== Instructions for the task ==
Tally how many lines in this material contain the word "definition", and reply only with the count.

== Dataset ==
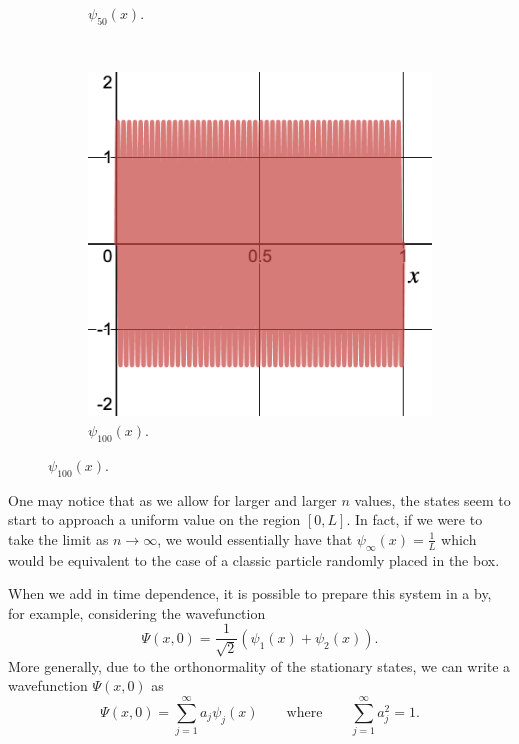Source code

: \begin{figure}[H]
\begin{subfigure}[h]{0.3\textwidth}
        \caption{$\psi_{50}(x)$.}
    \end{subfigure}
    ~
    \begin{subfigure}[h]{0.3\textwidth}
        \includegraphics[width=\textwidth]{Figures_Part_2/state_100.png}
        \caption{$\psi_{100}(x)$.}
    \end{subfigure}
        \end{figure}

\noindent One may notice that as we allow for larger and larger $n$ values, the states seem to start to approach a uniform value on the region $[0,L]$. In fact, if we were to take the limit as $n\to \infty$, we would essentially have that $\psi_\infty(x) = \frac{1}{L}$ which would be equivalent to the case of a classic particle randomly placed in the box.

When we add in time dependence, it is possible to prepare this system in a  by, for example, considering the wavefunction
\[
\Psi(x,0) = \frac{1}{\sqrt{2}}\left(\psi_1(x) + \psi_2(x)\right).
\]
More generally, due to the orthonormality of the stationary states, we can write a wavefunction $\Psi(x,0)$ as
\[
\boxed{\Psi(x,0)=\sum_{j=1}^\infty a_j \psi_j(x) \qquad \textrm{where}\qquad \sum_{j=1}^\infty a_j^2 = 1.}
\]

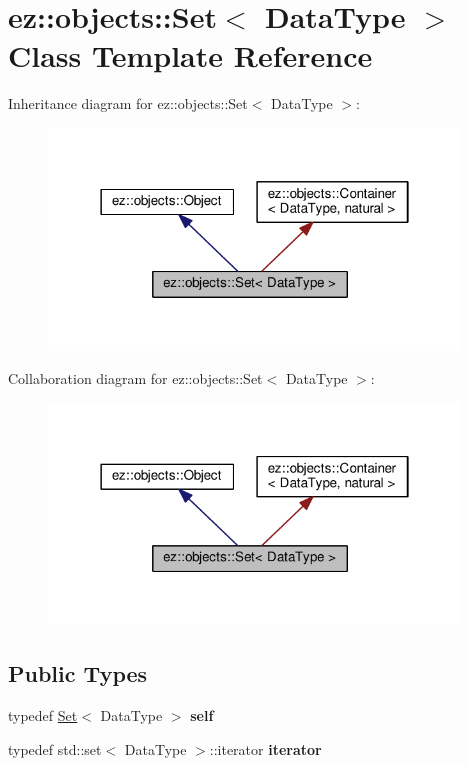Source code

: \hypertarget{classez_1_1objects_1_1Set}{}\section{ez\+:\+:objects\+:\+:Set$<$ Data\+Type $>$ Class Template Reference}
\label{classez_1_1objects_1_1Set}


Inheritance diagram for ez\+:\+:objects\+:\+:Set$<$ Data\+Type $>$\+:
\nopagebreak
\begin{figure}[H]
\begin{center}
\leavevmode
\includegraphics[width=310pt]{classez_1_1objects_1_1Set__inherit__graph}
\end{center}
\end{figure}


Collaboration diagram for ez\+:\+:objects\+:\+:Set$<$ Data\+Type $>$\+:
\nopagebreak
\begin{figure}[H]
\begin{center}
\leavevmode
\includegraphics[width=310pt]{classez_1_1objects_1_1Set__coll__graph}
\end{center}
\end{figure}
\subsection*{Public Types}
\begin{DoxyCompactItemize}
\item 
\mbox{\label{classez_1_1objects_1_1Set_af268f1b4453b28e81e7338e84abc6cc8}} 
typedef \hyperlink{classez_1_1objects_1_1Set}{Set}$<$ Data\+Type $>$ {\bfseries self}
\item 
\mbox{\label{classez_1_1objects_1_1Set_a5e10b3a2e56eeeb1ed005d32c41c96ed}} 
typedef std\+::set$<$ Data\+Type $>$\+::iterator {\bfseries iterator}
\end{DoxyCompactItemize}

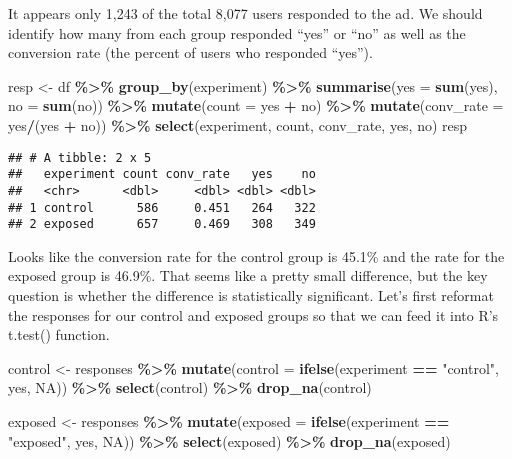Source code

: \documentclass[
]{article}
\newenvironment{Shaded}{\begin{snugshade}}{\end{snugshade}}
\newcommand{\AttributeTok}[1]{\textcolor[rgb]{0.13,0.29,0.53}{#1}}
\newcommand{\ConstantTok}[1]{\textcolor[rgb]{0.56,0.35,0.01}{#1}}
\newcommand{\FunctionTok}[1]{\textcolor[rgb]{0.13,0.29,0.53}{\textbf{#1}}}
\newcommand{\NormalTok}[1]{#1}
\newcommand{\OtherTok}[1]{\textcolor[rgb]{0.56,0.35,0.01}{#1}}
\newcommand{\SpecialCharTok}[1]{\textcolor[rgb]{0.81,0.36,0.00}{\textbf{#1}}}
\newcommand{\StringTok}[1]{\textcolor[rgb]{0.31,0.60,0.02}{#1}}
\begin{document}
It appears only 1,243 of the total 8,077 users responded to the ad. We
should identify how many from each group responded ``yes'' or ``no'' as
well as the conversion rate (the percent of users who responded
``yes'').

\begin{Shaded}
\begin{Highlighting}[]
\NormalTok{resp }\OtherTok{\textless{}{-}}\NormalTok{ df }\SpecialCharTok{\%\textgreater{}\%}
  \FunctionTok{group\_by}\NormalTok{(experiment) }\SpecialCharTok{\%\textgreater{}\%}
  \FunctionTok{summarise}\NormalTok{(}\AttributeTok{yes =} \FunctionTok{sum}\NormalTok{(yes), }\AttributeTok{no =} \FunctionTok{sum}\NormalTok{(no)) }\SpecialCharTok{\%\textgreater{}\%}
  \FunctionTok{mutate}\NormalTok{(}\AttributeTok{count =}\NormalTok{ yes }\SpecialCharTok{+}\NormalTok{ no) }\SpecialCharTok{\%\textgreater{}\%}
  \FunctionTok{mutate}\NormalTok{(}\AttributeTok{conv\_rate =}\NormalTok{ yes}\SpecialCharTok{/}\NormalTok{(yes }\SpecialCharTok{+}\NormalTok{ no)) }\SpecialCharTok{\%\textgreater{}\%}
  \FunctionTok{select}\NormalTok{(experiment, count, conv\_rate, yes, no)}
\NormalTok{resp}
\end{Highlighting}
\end{Shaded}

\begin{verbatim}
## # A tibble: 2 x 5
##   experiment count conv_rate   yes    no
##   <chr>      <dbl>     <dbl> <dbl> <dbl>
## 1 control      586     0.451   264   322
## 2 exposed      657     0.469   308   349
\end{verbatim}

Looks like the conversion rate for the control group is 45.1\% and the
rate for the exposed group is 46.9\%. That seems like a pretty small
difference, but the key question is whether the difference is
statistically significant. Let's first reformat the responses for our
control and exposed groups so that we can feed it into R's t.test()
function.

\begin{Shaded}
\begin{Highlighting}[]
\NormalTok{control }\OtherTok{\textless{}{-}}\NormalTok{ responses }\SpecialCharTok{\%\textgreater{}\%}
  \FunctionTok{mutate}\NormalTok{(}\AttributeTok{control =} \FunctionTok{ifelse}\NormalTok{(experiment }\SpecialCharTok{==} \StringTok{"control"}\NormalTok{, yes, }\ConstantTok{NA}\NormalTok{)) }\SpecialCharTok{\%\textgreater{}\%}
  \FunctionTok{select}\NormalTok{(control) }\SpecialCharTok{\%\textgreater{}\%}
  \FunctionTok{drop\_na}\NormalTok{(control)}

\NormalTok{exposed }\OtherTok{\textless{}{-}}\NormalTok{ responses }\SpecialCharTok{\%\textgreater{}\%}
  \FunctionTok{mutate}\NormalTok{(}\AttributeTok{exposed =} \FunctionTok{ifelse}\NormalTok{(experiment }\SpecialCharTok{==} \StringTok{"exposed"}\NormalTok{, yes, }\ConstantTok{NA}\NormalTok{)) }\SpecialCharTok{\%\textgreater{}\%}
  \FunctionTok{select}\NormalTok{(exposed) }\SpecialCharTok{\%\textgreater{}\%}
  \FunctionTok{drop\_na}\NormalTok{(exposed)}
\end{Highlighting}
\end{Shaded}
\end{document}
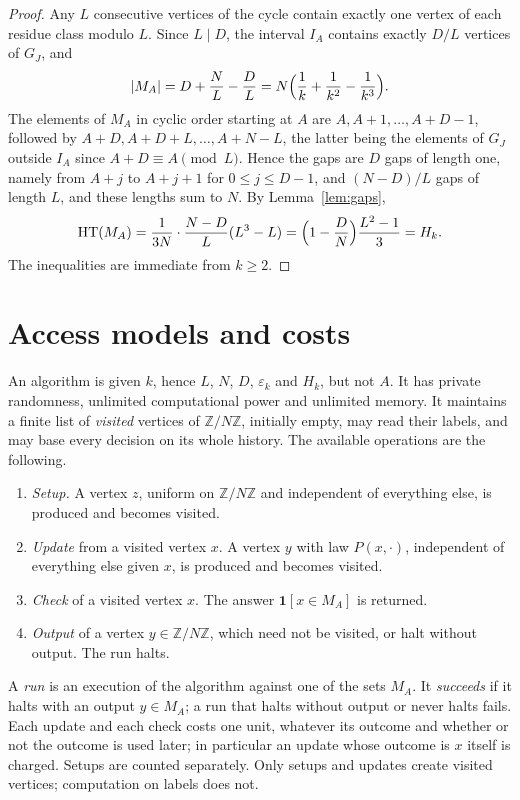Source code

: \documentclass{amsart}
\theoremstyle{plain}
\theoremstyle{definition}
\theoremstyle{remark}
\newcommand{\Z}{\mathbb{Z}}
\newcommand{\eps}{\varepsilon}
\newcommand{\HT}{\mathrm{HT}}
\begin{document}
\begin{proof}
Any $L$ consecutive vertices of the cycle contain exactly one vertex of each residue class modulo $L$. Since $L\mid D$, the interval $I_A$ contains exactly $D/L$ vertices of $G_J$, and
\[
|M_A|=D+\frac NL-\frac DL=N\Bigl(\frac1k+\frac1{k^2}-\frac1{k^3}\Bigr).
\]
The elements of $M_A$ in cyclic order starting at $A$ are $A,A+1,\dots,A+D-1$, followed by $A+D,A+D+L,\dots,A+N-L$, the latter being the elements of $G_J$ outside $I_A$ since $A+D\equiv A\pmod L$. Hence the gaps are $D$ gaps of length one, namely from $A+j$ to $A+j+1$ for $0\le j\le D-1$, and $(N-D)/L$ gaps of length $L$, and these lengths sum to $N$. By Lemma~\ref{lem:gaps},
\[
\HT(M_A)=\frac1{3N}\cdot\frac{N-D}{L}(L^3-L)=\Bigl(1-\frac DN\Bigr)\frac{L^2-1}3=H_k .
\]
The inequalities are immediate from $k\ge 2$.
\end{proof}

\section{Access models and costs}\label{sec:models}

An algorithm is given $k$, hence $L$, $N$, $D$, $\eps_k$ and $H_k$, but not $A$. It has private randomness, unlimited computational power and unlimited memory. It maintains a finite list of \emph{visited} vertices of $\Z/N\Z$, initially empty, may read their labels, and may base every decision on its whole history. The available operations are the following.
\begin{enumerate}
\item[(S)] \emph{Setup.} A vertex $z$, uniform on $\Z/N\Z$ and independent of everything else, is produced and becomes visited.
\item[(U)] \emph{Update} from a visited vertex $x$. A vertex $y$ with law $P(x,\cdot)$, independent of everything else given $x$, is produced and becomes visited.
\item[(C)] \emph{Check} of a visited vertex $x$. The answer $\mathbf 1[x\in M_A]$ is returned.
\item[(O)] \emph{Output} of a vertex $y\in\Z/N\Z$, which need not be visited, or halt without output. The run halts.
\end{enumerate}
A \emph{run} is an execution of the algorithm against one of the sets $M_A$. It \emph{succeeds} if it halts with an output $y\in M_A$; a run that halts without output or never halts fails. Each update and each check costs one unit, whatever its outcome and whether or not the outcome is used later; in particular an update whose outcome is $x$ itself is charged. Setups are counted separately. Only setups and updates create visited vertices; computation on labels does not.
\end{document}

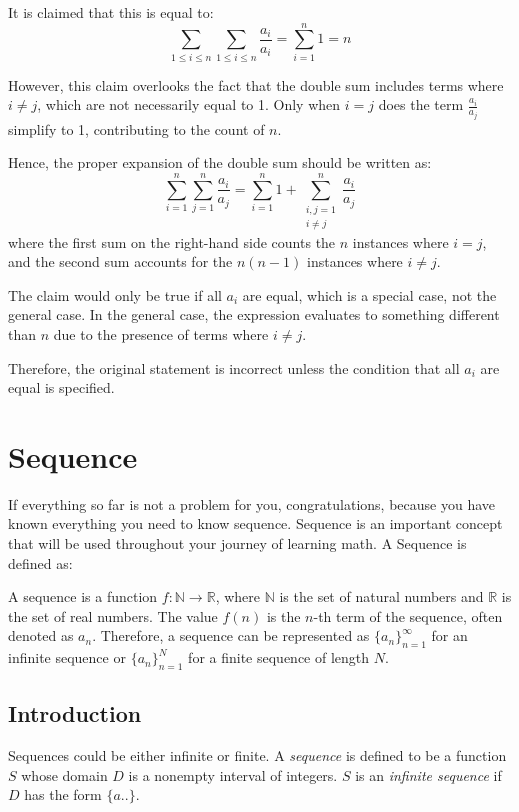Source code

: \documentclass[
	12pt, %
	fleqn, %
	a4paper, %
]{LegrandOrangeBook}
\begin{document}
It is claimed that this is equal to:
\[
\sum_{1 \leq i \leq n} \sum_{1 \leq i \leq n} \frac{a_i}{a_i} = \sum_{i=1}^{n} 1 = n
\]

However, this claim overlooks the fact that the double sum includes terms where \( i \neq j \), which are not necessarily equal to 1. Only when \( i = j \) does the term \( \frac{a_i}{a_j} \) simplify to 1, contributing to the count of \( n \).

Hence, the proper expansion of the double sum should be written as:
\[
\sum_{i=1}^{n} \sum_{j=1}^{n} \frac{a_i}{a_j} = \sum_{i=1}^{n} 1 + \sum_{\substack{i,j=1 \\ i \neq j}}^{n} \frac{a_i}{a_j}
\]
where the first sum on the right-hand side counts the \( n \) instances where \( i = j \), and the second sum accounts for the \( n(n-1) \) instances where \( i \neq j \).

The claim would only be true if all \( a_i \) are equal, which is a special case, not the general case. In the general case, the expression evaluates to something different than \( n \) due to the presence of terms where \( i \neq j \). 

Therefore, the original statement is incorrect unless the condition that all \( a_i \) are equal is specified.

\section{Sequence}
If everything so far is not a problem for you, congratulations, because you have known everything you need to know sequence. Sequence is an important concept that will be used throughout your journey of learning math. A Sequence
is defined as:
\begin{definition}
    A sequence is a function \( f: \mathbb{N} \to \mathbb{R} \), where \(\mathbb{N}\) is the set of natural numbers and \(\mathbb{R}\) is the set of real numbers. The value \( f(n) \) 
    is the \( n \)-th term of the sequence, often denoted as \( a_n \). Therefore, a sequence can be represented as \( \{a_n\}_{n=1}^{\infty} \) for an infinite sequence or \( \{a_n\}_{n=1}^{N} \) for a finite sequence of length \( N \).
\end{definition} 

\subsection{Introduction}
Sequences could be either infinite or finite. A \textit{sequence} is defined to be a function \( S \) whose domain \( D \) is a nonempty interval of integers. \( S \) is an \textit{infinite sequence} if \( D \) has the form \( \{a..\} \). %
\end{document}
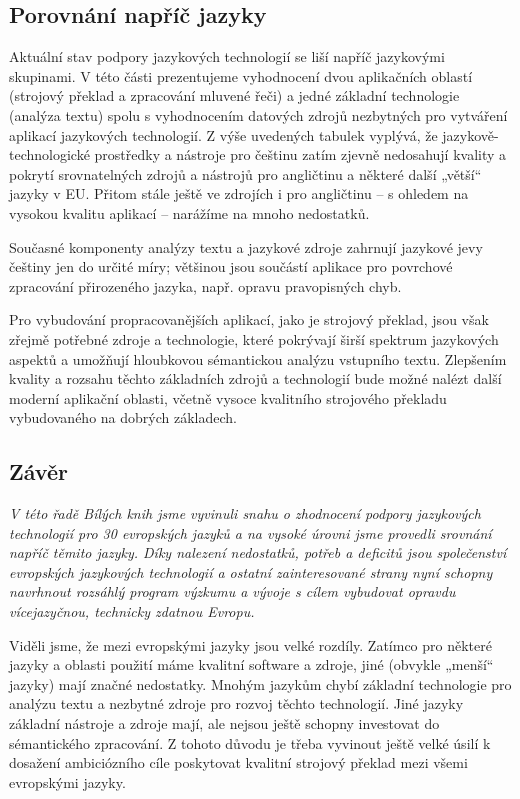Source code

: \begin{multicols}{2}
\subsection{Porovnání napříč jazyky}

Aktuální stav podpory jazykových technologií se liší napříč jazykovými skupinami. V této části prezentujeme vyhodnocení dvou aplikačních oblastí (strojový překlad a zpracování mluvené řeči) a jedné základní technologie (analýza textu) spolu s vyhodnocením datových zdrojů nezbytných pro vytváření aplikací jazykových technologií. 
Z výše uvedených tabulek vyplývá, že jazykově-technologické prostředky a nástroje pro češtinu zatím zjevně nedosahují kvality a pokrytí srovnatelných zdrojů a nástrojů pro angličtinu a některé další „větší“ jazyky v EU. Přitom stále ještě ve zdrojích i pro angličtinu – s ohledem na vysokou kvalitu aplikací – narážíme na mnoho nedostatků.

Současné komponenty analýzy textu a jazykové zdroje zahrnují jazykové jevy češtiny jen do určité míry; většinou jsou součástí aplikace pro povrchové zpracování přirozeného jazyka, např. opravu pravopisných chyb.

Pro vybudování propracovanějších aplikací, jako je strojový překlad, jsou však zřejmě potřebné zdroje a technologie, které pokrývají širší spektrum jazykových aspektů a umožňují hloubkovou sémantickou analýzu vstupního textu. Zlepšením kvality a rozsahu těchto základních zdrojů a technologií bude možné nalézt další moderní aplikační oblasti, včetně vysoce kvalitního strojového překladu vybudovaného na dobrých základech.

\subsection{Závěr}

\emph{V této řadě Bílých knih jsme vyvinuli snahu o zhodnocení podpory jazykových technologií pro 30 evropských jazyků a na vysoké úrovni jsme provedli srovnání napříč těmito jazyky. Díky nalezení nedostatků, potřeb a deficitů jsou společenství evropských jazykových technologií a ostatní zainteresované strany nyní schopny navrhnout rozsáhlý program výzkumu a vývoje s cílem vybudovat opravdu vícejazyčnou, technicky zdatnou Evropu.}

Viděli jsme, že mezi evropskými jazyky jsou velké rozdíly. Zatímco pro některé jazyky a oblasti použití máme kvalitní software a zdroje, jiné (obvykle „menší“ jazyky) mají značné nedostatky. Mnohým jazykům chybí základní technologie pro analýzu textu a nezbytné zdroje pro rozvoj těchto technologií. Jiné jazyky základní nástroje a zdroje mají, ale nejsou ještě schopny investovat do sémantického zpracování. Z tohoto důvodu je třeba vyvinout ještě velké úsilí k dosažení ambiciózního cíle poskytovat kvalitní strojový překlad mezi všemi evropskými jazyky. 


\end{multicols}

== Response ==
3